*** Begin section ***

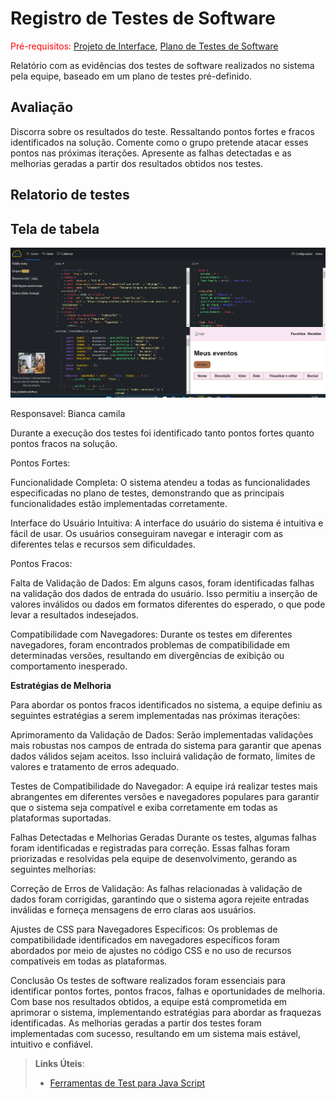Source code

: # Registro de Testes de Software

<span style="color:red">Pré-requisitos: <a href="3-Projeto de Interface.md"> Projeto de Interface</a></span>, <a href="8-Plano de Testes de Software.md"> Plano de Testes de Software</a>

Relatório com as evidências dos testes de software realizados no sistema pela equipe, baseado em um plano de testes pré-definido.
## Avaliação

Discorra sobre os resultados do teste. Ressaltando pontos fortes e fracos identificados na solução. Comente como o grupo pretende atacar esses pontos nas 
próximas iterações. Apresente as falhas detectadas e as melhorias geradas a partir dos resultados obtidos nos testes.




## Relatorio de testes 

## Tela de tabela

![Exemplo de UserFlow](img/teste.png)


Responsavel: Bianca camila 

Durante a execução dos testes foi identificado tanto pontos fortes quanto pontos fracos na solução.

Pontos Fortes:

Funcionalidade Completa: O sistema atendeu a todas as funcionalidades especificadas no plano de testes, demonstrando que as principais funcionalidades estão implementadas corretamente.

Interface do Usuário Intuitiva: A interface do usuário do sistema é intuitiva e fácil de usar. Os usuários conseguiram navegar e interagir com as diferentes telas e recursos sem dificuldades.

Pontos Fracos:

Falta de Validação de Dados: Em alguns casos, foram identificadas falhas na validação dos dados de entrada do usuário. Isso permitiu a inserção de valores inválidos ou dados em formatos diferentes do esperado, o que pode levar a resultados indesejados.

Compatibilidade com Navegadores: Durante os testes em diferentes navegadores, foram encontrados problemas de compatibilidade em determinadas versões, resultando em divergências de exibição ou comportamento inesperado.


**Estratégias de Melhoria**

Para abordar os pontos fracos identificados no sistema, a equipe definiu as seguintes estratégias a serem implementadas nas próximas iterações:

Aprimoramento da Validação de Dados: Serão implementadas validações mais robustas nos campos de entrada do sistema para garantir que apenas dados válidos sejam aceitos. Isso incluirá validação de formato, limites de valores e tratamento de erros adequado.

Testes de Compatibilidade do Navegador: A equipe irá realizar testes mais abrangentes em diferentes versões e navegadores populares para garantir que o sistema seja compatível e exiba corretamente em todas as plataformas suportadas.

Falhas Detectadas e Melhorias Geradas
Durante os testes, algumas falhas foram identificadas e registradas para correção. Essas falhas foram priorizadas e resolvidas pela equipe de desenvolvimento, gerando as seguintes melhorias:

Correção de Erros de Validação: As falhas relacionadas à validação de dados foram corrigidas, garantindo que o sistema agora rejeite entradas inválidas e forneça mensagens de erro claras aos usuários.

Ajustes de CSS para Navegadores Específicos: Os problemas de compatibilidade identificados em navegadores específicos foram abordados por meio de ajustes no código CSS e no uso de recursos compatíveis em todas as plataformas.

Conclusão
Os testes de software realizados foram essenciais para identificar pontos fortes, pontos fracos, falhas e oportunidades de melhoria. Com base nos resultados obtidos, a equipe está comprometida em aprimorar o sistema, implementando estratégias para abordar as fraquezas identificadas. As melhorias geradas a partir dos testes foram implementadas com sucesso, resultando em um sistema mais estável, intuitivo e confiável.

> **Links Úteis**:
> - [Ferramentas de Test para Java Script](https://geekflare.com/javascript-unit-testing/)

*** End section ***

**Work to be completed**
The lines above, starting at the one with "Testes de Compatibilidade" and ending at the one with "Falhas Detectadas e Melhorias Geradas", are the only ones to return, exactly as written.

**Worked solution**
Testes de Compatibilidade do Navegador: A equipe irá realizar testes mais abrangentes em diferentes versões e navegadores populares para garantir que o sistema seja compatível e exiba corretamente em todas as plataformas suportadas.

Falhas Detectadas e Melhorias Geradas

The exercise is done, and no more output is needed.